A Wealth of Opportunity
The Luxury Consumer Market: A Wealth of Opportunity

“These new customers for luxury are younger than clients of the old luxe used to
be, they are far more numerous, they make their money far sooner, and they are
far more flexible in financing and fickle in choice. They do not stay put. They now
have money to burn. The competition for their attention is intense, and their
consumption patterns-if you haven't noticed- are changing life for the rest of us."
—James B. Twitchell1

As Professor James Twitchell insightfully observes, the modern concept of luxury


has been “democratized” and marketed to a wide swath of the consumer
population. From clothing to cosmetics, watches to a wine, vehicles to vacation
travel, luxurious indulgences are no longer reserved solely for the likes of the
Rockefellers or Rothschilds. In a society where financial and social betterment
are widespread and attainable goals, luxury marketers are in the enviable
position of being able to sell their goods and services to an ever-expanding
market of affluent families and individuals.
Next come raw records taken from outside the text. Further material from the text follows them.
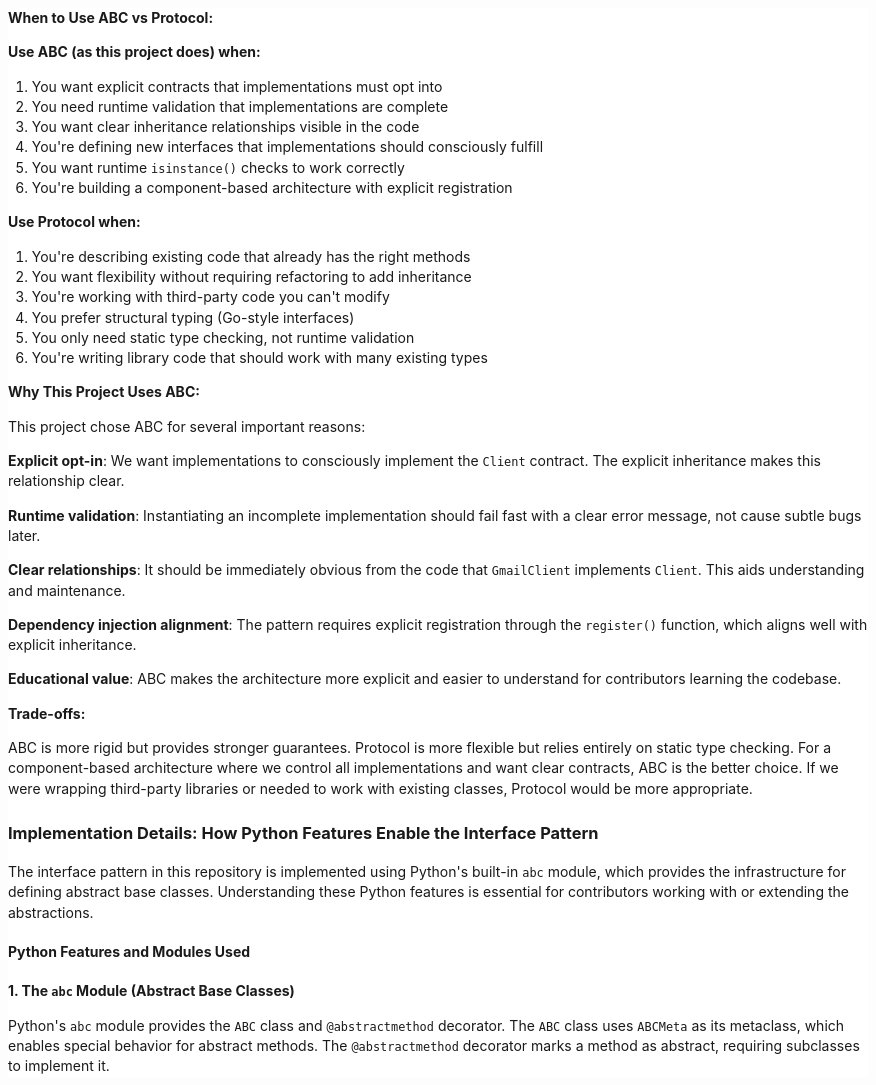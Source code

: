 **When to Use ABC vs Protocol:**

**Use ABC (as this project does) when:**
1. You want explicit contracts that implementations must opt into
2. You need runtime validation that implementations are complete
3. You want clear inheritance relationships visible in the code
4. You're defining new interfaces that implementations should consciously fulfill
5. You want runtime `isinstance()` checks to work correctly
6. You're building a component-based architecture with explicit registration

**Use Protocol when:**
1. You're describing existing code that already has the right methods
2. You want flexibility without requiring refactoring to add inheritance
3. You're working with third-party code you can't modify
4. You prefer structural typing (Go-style interfaces)
5. You only need static type checking, not runtime validation
6. You're writing library code that should work with many existing types

**Why This Project Uses ABC:**

This project chose ABC for several important reasons:

**Explicit opt-in**: We want implementations to consciously implement the `Client` contract. The explicit inheritance makes this relationship clear.

**Runtime validation**: Instantiating an incomplete implementation should fail fast with a clear error message, not cause subtle bugs later.

**Clear relationships**: It should be immediately obvious from the code that `GmailClient` implements `Client`. This aids understanding and maintenance.

**Dependency injection alignment**: The pattern requires explicit registration through the `register()` function, which aligns well with explicit inheritance.

**Educational value**: ABC makes the architecture more explicit and easier to understand for contributors learning the codebase.

**Trade-offs:**

ABC is more rigid but provides stronger guarantees. Protocol is more flexible but relies entirely on static type checking. For a component-based architecture where we control all implementations and want clear contracts, ABC is the better choice. If we were wrapping third-party libraries or needed to work with existing classes, Protocol would be more appropriate.

### Implementation Details: How Python Features Enable the Interface Pattern

The interface pattern in this repository is implemented using Python's built-in `abc` module, which provides the infrastructure for defining abstract base classes. Understanding these Python features is essential for contributors working with or extending the abstractions.

#### Python Features and Modules Used

**1. The `abc` Module (Abstract Base Classes)**

Python's `abc` module provides the `ABC` class and `@abstractmethod` decorator. The `ABC` class uses `ABCMeta` as its metaclass, which enables special behavior for abstract methods. The `@abstractmethod` decorator marks a method as abstract, requiring subclasses to implement it.
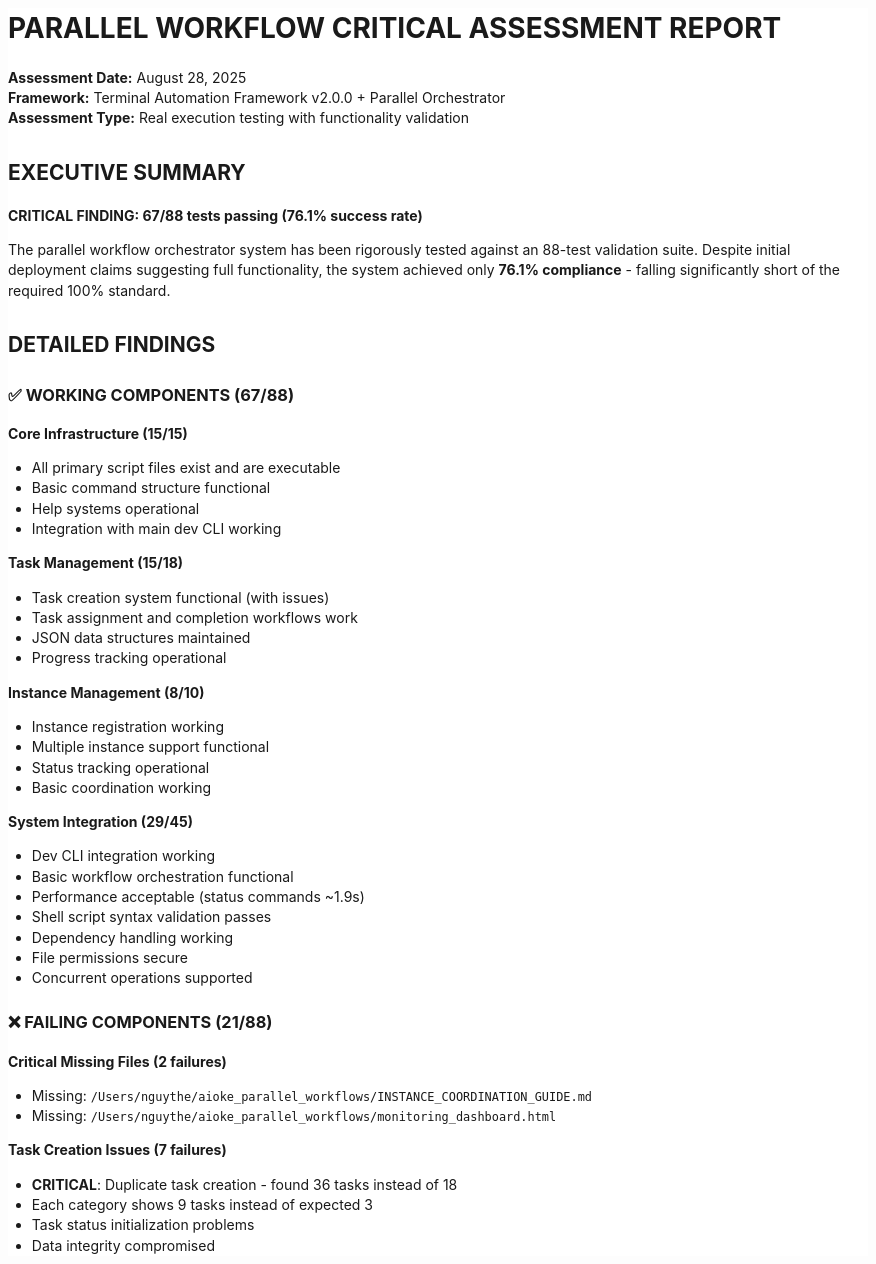 # PARALLEL WORKFLOW CRITICAL ASSESSMENT REPORT

**Assessment Date:** August 28, 2025  
**Framework:** Terminal Automation Framework v2.0.0 + Parallel Orchestrator  
**Assessment Type:** Real execution testing with functionality validation

## EXECUTIVE SUMMARY

**CRITICAL FINDING: 67/88 tests passing (76.1% success rate)**

The parallel workflow orchestrator system has been rigorously tested against an 88-test validation suite. Despite initial deployment claims suggesting full functionality, the system achieved only **76.1% compliance** - falling significantly short of the required 100% standard.

## DETAILED FINDINGS

### ✅ WORKING COMPONENTS (67/88)

**Core Infrastructure (15/15)**
- All primary script files exist and are executable
- Basic command structure functional
- Help systems operational
- Integration with main dev CLI working

**Task Management (15/18)**
- Task creation system functional (with issues)
- Task assignment and completion workflows work
- JSON data structures maintained
- Progress tracking operational

**Instance Management (8/10)**
- Instance registration working
- Multiple instance support functional
- Status tracking operational
- Basic coordination working

**System Integration (29/45)**
- Dev CLI integration working
- Basic workflow orchestration functional
- Performance acceptable (status commands ~1.9s)
- Shell script syntax validation passes
- Dependency handling working
- File permissions secure
- Concurrent operations supported

### ❌ FAILING COMPONENTS (21/88)

**Critical Missing Files (2 failures)**
- Missing: `/Users/nguythe/aioke_parallel_workflows/INSTANCE_COORDINATION_GUIDE.md`
- Missing: `/Users/nguythe/aioke_parallel_workflows/monitoring_dashboard.html`

**Task Creation Issues (7 failures)**  
- **CRITICAL**: Duplicate task creation - found 36 tasks instead of 18
- Each category shows 9 tasks instead of expected 3
- Task status initialization problems
- Data integrity compromised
But how large is the luxury market? That, of course, depends on the luxury being
provided. For example, a middle class household with a penchant for some of the
finer things may occasionally splurge on a $2,000 watch or a $7,500 home
theater system, but only those with a much higher degree of affluence will be
able to spend $2 million or more on a luxury home or purchase a $75,000
automobile. Even fewer can afford the penultimate luxuries of private jets and
super-yachts.

Targeting the Right Clientele

As it does to many social and economic situations, Pareto’s Principle, or the


80/20 rule, applies very well to the luxury consumer market: 80% of sales and
profits tend to come from 20% of customers. Quality management guru Dr.
Joseph Juran referred to this phenomenon as the "vital few and trivial many."
Identifying that “vital” 20% is absolutely crucial for the luxury marketer.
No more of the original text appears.